Suite au scandale, Constanza del Rio a formé « Nos Buscamos » (« Nous nous cherchons »), une ONG qui tente de permettre aux 2050 familles concernées de se retrouver alors que jusqu’ici, elles n’avaient recours qu’à elles-mêmes. Selon lui, les raisons n’auraient pas été politiques : « ces vols de nourrissons ont commencé avant la dictature. Mais sous la dictature, c’était plus facile, car le système judiciaire ne fonctionnait pas et parce qu’il était dangereux de recourir à la police. »

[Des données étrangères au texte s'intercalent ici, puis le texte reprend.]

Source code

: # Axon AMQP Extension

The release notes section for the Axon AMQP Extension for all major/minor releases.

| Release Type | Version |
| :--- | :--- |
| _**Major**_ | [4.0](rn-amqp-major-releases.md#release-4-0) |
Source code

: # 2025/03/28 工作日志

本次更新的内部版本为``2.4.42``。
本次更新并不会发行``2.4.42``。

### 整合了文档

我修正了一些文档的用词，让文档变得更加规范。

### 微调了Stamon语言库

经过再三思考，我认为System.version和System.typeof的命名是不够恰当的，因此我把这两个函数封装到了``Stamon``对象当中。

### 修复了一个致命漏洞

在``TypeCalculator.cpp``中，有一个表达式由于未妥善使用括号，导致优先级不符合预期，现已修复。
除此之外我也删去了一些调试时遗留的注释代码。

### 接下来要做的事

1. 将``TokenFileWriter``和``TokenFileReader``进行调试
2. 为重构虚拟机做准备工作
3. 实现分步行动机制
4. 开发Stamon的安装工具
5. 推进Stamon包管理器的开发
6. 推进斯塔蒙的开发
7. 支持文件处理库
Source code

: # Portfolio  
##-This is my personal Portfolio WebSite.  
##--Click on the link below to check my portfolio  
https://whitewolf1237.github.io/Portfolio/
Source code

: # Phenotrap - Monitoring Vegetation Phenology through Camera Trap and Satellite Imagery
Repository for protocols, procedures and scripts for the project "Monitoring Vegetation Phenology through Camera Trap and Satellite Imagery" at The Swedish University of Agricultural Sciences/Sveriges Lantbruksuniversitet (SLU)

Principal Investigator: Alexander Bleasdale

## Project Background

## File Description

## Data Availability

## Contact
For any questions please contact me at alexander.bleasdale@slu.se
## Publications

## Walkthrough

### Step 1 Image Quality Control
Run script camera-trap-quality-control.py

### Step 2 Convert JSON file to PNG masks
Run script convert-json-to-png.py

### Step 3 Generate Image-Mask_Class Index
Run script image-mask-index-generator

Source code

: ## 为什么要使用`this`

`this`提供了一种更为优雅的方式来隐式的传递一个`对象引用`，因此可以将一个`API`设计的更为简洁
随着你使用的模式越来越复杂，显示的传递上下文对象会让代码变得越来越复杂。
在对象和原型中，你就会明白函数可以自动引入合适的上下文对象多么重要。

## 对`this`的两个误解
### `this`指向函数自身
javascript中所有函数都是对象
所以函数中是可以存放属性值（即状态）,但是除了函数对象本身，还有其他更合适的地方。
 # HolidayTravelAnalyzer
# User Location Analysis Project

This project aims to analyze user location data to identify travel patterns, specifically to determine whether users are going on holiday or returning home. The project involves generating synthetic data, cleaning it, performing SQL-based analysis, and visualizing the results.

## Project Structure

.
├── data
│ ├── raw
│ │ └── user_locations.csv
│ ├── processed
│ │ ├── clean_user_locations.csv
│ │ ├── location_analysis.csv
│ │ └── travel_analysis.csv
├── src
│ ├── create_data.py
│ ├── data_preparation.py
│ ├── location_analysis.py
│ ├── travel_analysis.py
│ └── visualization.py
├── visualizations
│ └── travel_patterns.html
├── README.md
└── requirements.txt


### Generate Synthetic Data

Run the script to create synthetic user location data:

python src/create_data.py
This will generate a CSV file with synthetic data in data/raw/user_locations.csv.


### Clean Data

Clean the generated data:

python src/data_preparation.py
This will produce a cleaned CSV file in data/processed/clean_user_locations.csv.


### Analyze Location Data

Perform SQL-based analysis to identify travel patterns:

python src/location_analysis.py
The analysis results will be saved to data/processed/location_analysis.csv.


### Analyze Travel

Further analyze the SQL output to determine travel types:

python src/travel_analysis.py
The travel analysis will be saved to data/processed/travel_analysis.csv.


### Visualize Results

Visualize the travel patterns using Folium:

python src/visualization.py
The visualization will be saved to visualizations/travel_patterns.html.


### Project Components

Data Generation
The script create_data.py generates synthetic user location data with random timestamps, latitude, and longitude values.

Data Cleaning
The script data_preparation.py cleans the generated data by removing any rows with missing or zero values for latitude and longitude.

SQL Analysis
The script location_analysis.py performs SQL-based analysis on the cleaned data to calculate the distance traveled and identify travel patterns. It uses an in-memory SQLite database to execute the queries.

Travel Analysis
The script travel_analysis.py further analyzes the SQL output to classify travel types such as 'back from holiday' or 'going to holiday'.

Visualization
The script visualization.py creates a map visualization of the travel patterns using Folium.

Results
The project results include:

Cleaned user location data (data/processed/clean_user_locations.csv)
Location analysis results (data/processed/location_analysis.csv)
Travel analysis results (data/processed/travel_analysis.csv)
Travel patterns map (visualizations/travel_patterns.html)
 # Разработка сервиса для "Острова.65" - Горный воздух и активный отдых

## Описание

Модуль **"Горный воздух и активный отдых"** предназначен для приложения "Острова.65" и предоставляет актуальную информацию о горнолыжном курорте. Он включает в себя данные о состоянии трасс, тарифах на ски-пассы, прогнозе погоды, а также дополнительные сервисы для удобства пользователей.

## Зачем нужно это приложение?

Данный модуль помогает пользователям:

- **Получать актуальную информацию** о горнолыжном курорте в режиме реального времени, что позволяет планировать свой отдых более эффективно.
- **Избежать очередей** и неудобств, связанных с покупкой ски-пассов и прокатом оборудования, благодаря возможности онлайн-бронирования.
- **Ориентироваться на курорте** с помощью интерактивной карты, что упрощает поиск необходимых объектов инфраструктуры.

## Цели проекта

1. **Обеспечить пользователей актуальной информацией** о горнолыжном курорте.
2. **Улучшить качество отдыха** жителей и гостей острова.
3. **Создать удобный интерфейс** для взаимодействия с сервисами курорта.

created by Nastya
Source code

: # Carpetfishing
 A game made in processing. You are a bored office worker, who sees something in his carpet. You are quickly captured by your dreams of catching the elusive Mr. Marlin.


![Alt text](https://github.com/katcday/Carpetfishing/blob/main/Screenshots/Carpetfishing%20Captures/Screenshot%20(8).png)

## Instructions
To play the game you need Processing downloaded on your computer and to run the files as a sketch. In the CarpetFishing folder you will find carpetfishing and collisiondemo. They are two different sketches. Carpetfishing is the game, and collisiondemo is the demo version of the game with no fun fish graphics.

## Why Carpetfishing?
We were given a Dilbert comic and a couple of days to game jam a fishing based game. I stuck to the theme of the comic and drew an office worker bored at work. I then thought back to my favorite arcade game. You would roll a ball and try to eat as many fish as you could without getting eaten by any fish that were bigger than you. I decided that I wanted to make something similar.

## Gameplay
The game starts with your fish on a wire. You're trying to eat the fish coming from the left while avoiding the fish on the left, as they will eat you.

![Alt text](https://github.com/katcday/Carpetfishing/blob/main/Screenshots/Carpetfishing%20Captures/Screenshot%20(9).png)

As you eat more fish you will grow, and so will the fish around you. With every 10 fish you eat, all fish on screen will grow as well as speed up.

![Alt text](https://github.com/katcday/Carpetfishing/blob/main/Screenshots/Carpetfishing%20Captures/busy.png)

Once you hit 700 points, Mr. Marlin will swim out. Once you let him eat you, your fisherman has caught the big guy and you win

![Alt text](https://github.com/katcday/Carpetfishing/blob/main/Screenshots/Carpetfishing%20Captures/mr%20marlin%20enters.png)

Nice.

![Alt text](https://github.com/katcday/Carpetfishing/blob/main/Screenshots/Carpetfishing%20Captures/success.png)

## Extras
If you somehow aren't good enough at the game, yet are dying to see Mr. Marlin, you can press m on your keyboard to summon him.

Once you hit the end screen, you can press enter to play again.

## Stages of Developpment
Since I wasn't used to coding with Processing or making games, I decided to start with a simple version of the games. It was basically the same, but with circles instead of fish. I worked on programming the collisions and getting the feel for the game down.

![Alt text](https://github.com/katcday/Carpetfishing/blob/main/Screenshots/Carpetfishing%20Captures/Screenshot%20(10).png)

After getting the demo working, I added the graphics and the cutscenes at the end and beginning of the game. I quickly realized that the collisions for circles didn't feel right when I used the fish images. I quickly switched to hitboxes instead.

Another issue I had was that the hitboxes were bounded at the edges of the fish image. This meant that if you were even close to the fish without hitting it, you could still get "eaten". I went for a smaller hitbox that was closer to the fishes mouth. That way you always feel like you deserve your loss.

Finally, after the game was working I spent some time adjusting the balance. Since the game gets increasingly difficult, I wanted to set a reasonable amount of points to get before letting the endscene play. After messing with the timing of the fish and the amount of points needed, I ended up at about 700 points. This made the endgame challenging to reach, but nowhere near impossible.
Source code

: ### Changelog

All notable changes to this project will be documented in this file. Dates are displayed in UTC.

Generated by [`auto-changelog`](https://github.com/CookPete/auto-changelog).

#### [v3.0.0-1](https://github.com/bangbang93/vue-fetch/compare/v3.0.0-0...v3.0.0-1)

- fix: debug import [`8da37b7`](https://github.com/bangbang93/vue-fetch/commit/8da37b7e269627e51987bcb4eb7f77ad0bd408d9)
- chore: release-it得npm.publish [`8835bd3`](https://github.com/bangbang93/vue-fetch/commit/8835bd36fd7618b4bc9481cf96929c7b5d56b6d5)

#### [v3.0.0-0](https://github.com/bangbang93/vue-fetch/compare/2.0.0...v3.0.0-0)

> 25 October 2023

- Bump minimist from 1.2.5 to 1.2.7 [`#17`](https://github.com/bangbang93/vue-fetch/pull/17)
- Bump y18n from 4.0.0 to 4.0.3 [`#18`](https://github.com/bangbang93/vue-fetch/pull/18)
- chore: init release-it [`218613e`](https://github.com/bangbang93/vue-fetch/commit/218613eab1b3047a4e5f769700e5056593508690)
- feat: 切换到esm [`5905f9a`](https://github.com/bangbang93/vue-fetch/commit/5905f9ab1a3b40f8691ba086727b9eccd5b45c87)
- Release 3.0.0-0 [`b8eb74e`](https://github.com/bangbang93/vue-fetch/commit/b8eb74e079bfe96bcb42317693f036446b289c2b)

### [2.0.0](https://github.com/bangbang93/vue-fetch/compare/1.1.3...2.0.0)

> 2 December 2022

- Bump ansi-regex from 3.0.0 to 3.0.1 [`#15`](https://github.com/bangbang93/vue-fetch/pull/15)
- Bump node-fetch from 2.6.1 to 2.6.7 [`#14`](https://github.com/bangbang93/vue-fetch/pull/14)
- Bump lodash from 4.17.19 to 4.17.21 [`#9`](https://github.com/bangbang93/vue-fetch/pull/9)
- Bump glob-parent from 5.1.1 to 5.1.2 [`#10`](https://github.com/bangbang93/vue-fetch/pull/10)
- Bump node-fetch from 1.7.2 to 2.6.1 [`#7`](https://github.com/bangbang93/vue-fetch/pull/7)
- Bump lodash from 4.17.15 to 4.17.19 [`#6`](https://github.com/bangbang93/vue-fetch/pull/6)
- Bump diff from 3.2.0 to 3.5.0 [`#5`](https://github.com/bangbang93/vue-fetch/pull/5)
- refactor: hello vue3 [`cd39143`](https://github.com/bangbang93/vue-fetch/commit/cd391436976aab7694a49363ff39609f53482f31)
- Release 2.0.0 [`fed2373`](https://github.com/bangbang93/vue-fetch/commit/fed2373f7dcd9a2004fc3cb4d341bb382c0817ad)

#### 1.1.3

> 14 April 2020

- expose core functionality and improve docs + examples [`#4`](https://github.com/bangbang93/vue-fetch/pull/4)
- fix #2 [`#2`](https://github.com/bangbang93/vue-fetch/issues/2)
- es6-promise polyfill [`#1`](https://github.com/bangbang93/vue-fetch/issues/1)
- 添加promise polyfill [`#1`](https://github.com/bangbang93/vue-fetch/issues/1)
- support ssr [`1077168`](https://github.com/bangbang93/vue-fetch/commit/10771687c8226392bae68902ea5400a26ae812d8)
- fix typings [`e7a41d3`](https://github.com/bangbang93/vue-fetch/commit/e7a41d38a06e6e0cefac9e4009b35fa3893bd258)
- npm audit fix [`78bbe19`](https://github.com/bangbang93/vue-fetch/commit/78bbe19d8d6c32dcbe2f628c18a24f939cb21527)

L’organisme public chargé au Chili de la protection des mineurs, le Sename, a porté plainte en justice en tant que représentant de 60 victimes. « Pour que ces adoptions puissent se dérouler, il a fallu des réseaux au sein même des cliniques, des hôpitaux, mais aussi au sein du système judiciaire, au sein du registre civil, souligne sa directrice nationale, Marcela Labraña. C’est pour association illicite, faux et usage de faux, mais aussi pour séquestre permanent que nous avons déposé plainte. » Une enquête menée par le juge Mario Carroza, spécialiste des violations des droits de l’homme sous la dictature, et qui avance à bon rythme.

Pourtant, Ester Herrera, âgée aujourd’hui de 33 ans, a préféré se tourner vers les réseaux sociaux pour mener ses recherches plutôt que de porter plainte. Elle a cofondé le blog et la page Facebook « Hijos y Madres del Silencio » (« Enfants et mères du silence »). « Ma mère adoptive est décédée mais je n’ai pas envie qu’elle soit accusée de quoi que ce soit, souligne-t-elle. Tout ce que je suis aujourd’hui, je le lui dois à elle. Si je cherche aujourd’hui ma mère biologique, c’est pour connaître mes origines, pas pour la remplacer, et sûrement pas pour la faire condamner. »

Leur espoir aujourd’hui à tous, c’est l’entreprise américaine « 23 and Me », une banque ADN qui, grâce à ses échantillons de salive, leur permettra peut-être de retrouver cette personne tant rêvée et imaginée, qui n’a jamais, jusqu’ici, pu prendre forme.